The thought of the finish line had made me remove the reflective stickers that were visible from my front. I could totally picture my face in my finish photo just being a big blur of light caused by the flash reflecting off my hat! I'm glad I did this because my first loop run photo actually does show a minor reflection on the hot pink reflective sticker that was on my IT band wrap.

Mile 23 had me feeling a little stiff. I dropped one of my fuel belt drink flasks and bending over to pick it up was a bit of a chore! In addition to the stiffness, knee pain, and those awful blisters on the balls of my feet, I was also feeling a lot of pain in the joint where my right pinky toe meets the rest of my foot. It felt like a really bad blister there too. Almost immediately after the race, I felt a lot of pain in the tendons in front of my right ankle too, but I don't remember that hurting during the actual race.

Emotionally I was feeling kind of blah. I was happy that I was about to finish, but I didn't feel as excited and thrilled as I had during every time that I had visualized finishing the Ironman. I didn't have goosebumps or feel overwhelmed. It was more like waking up on day three of the bar exam. Sure, it's the last day of three intense days, but your so spent that it almost doesn't matter. I felt like all the walking I'd had to do was a big letdown. It was frustrating. I'd been able to run 20+ miles in my last long run three weeks earlier, and now I was tapered and it was race day. If I wanted it to be, this could be the last day I had to run for the rest of my life! But there I was, walking.

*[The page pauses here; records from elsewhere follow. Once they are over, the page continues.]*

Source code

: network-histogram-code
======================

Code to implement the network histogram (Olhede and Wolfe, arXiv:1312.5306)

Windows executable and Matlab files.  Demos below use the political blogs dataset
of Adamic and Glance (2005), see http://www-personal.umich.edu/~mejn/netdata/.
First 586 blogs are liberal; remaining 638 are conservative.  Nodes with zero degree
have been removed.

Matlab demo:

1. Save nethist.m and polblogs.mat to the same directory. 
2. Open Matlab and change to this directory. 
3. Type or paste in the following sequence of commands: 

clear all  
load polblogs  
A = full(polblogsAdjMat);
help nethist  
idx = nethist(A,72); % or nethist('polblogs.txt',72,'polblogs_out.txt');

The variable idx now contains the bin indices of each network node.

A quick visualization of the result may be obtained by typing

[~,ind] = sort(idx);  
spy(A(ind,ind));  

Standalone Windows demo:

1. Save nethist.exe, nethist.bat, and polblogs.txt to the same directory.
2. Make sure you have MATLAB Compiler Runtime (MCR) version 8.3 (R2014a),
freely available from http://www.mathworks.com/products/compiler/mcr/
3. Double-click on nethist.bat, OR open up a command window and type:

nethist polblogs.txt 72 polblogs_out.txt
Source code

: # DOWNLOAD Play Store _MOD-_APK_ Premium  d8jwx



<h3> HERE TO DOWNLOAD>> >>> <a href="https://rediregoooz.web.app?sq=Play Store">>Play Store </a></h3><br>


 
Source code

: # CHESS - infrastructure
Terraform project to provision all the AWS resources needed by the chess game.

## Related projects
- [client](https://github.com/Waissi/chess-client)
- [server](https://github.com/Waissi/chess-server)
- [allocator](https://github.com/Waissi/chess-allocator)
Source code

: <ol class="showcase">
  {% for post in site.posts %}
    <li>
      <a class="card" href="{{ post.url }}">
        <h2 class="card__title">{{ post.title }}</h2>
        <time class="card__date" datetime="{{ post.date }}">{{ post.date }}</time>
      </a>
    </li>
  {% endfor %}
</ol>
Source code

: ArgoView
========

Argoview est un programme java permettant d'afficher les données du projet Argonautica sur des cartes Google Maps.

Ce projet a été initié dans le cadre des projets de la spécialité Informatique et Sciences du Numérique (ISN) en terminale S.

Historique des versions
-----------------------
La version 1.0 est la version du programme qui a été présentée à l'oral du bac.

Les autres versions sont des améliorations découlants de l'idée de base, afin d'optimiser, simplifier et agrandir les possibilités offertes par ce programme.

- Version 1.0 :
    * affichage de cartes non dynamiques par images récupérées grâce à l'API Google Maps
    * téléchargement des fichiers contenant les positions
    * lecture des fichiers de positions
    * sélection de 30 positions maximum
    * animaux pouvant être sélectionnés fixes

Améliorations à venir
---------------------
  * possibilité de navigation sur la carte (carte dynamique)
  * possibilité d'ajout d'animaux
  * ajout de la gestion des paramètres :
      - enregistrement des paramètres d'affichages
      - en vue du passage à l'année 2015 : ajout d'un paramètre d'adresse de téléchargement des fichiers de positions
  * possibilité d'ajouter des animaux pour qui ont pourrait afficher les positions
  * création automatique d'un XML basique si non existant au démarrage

I was still using the yoga chant to help me avoid focusing on the pain and to just focus on breathing and moving forward and staying as positive as possible. Ohm namo guru dev namo. It was on repeat in my head and it had a calming but also empowering effect. I wasn't sure if my friend Artemis was still at her yoga class, but I was sure she was still sending me good vibes. I was so thankful for all my friends who had supported me through my training and through race week. My friend Jennifer had taken my frantic call the previous night when I had my pre-race freakout while Dave and Lauren were at the the volunteer meeting. (The freakout only lasted about 30 minutes, so they missed it!) Having just done her first marathon, she was the expert here and reminded me that no matter how overwhelming the race seemed at that very moment, once the race started, it was just like any other training day. My body would be on autopilot. It really was! Mentally I'd imagined Jennifer running mile 10 with me. Yay for having invisible friends on that course! Even while chatting with Mac and Ricardo, the yoga chant had been going through my head and it felt like that was what kept me moving forward.

When I told Ricardo my plan to start jogging at mile 24 with me, he said he'd give it a shot too. I was glad to have the company, but at the same time I was so determined to jog at that point, that I knew I would've done it anyways. As soon as my foot was even with the mile marker, I started jogging.

I really focused on my mantra as I jogged. Ohm namo guru dev namo. Ohm namo guru dev namo. I managed to tune out the pain and thought about how great I'd feel having really given it my all by jogging the last 2+ miles. There were a few volunteers out on the course still. As they packed things up, they said congratulations and asked if we needed anything. I no longer had the energy to thank the volunteers for their efforts. I smiled when I could, though given the darkness I'm not sure they could tell that I wasn't really ignoring them.

After maybe two or three minutes of jogging, Ricardo slowed to a walk and shouted "You go girl!" to me. I've always had mixed feelings about that phrase, but this time it made me smile. I passed someone walking, and he said something encouraging to me too. I passed another walker who told me "good pace!" I gave them a thumbs up; it was all I could really manage. Honestly I felt like a little bit of a jerk for passing people, as though I was rubbing it in that somehow I suddenly had the energy to jog. But the other athletes were incredibly supportive and cheered me on as I passed them, even if it was just a whispered "good job" as they struggled to keep walking towards the finish.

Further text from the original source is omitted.